§ **PROBLEM DESCRIPTION**
In the listing below, find each line with the string "Python" and report it.

# # # #

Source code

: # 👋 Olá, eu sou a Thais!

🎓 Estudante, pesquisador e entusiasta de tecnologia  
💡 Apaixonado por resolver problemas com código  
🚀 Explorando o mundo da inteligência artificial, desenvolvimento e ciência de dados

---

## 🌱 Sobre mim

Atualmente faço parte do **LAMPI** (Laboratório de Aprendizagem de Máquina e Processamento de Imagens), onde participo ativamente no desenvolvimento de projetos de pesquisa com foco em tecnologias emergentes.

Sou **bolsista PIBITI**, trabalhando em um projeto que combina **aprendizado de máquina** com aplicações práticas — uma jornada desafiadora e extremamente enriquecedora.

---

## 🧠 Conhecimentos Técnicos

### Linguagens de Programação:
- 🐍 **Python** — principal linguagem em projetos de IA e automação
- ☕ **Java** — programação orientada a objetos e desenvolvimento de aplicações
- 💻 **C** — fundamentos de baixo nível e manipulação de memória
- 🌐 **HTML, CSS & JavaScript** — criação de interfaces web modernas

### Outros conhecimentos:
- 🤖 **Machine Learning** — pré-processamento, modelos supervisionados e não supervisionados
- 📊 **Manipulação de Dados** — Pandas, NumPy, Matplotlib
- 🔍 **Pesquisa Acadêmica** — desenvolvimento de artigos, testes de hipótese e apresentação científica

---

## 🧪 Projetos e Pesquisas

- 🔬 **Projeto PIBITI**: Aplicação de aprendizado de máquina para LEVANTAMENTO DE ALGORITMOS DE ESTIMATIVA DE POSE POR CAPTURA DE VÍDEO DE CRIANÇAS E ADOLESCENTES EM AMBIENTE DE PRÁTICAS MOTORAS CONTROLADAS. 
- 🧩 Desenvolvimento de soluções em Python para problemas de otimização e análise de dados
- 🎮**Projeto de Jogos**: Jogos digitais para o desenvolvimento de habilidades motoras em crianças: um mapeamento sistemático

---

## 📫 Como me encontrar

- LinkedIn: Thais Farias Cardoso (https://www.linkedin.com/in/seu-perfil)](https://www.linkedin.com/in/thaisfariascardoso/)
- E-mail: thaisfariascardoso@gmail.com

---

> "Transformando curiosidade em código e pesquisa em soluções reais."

# # # #

§ **RESULT OF THIS EXERCISE**
- 🐍 **Python** — principal linguagem em projetos de IA e automação
- 🧩 Desenvolvimento de soluções em Python para problemas de otimização e análise de dados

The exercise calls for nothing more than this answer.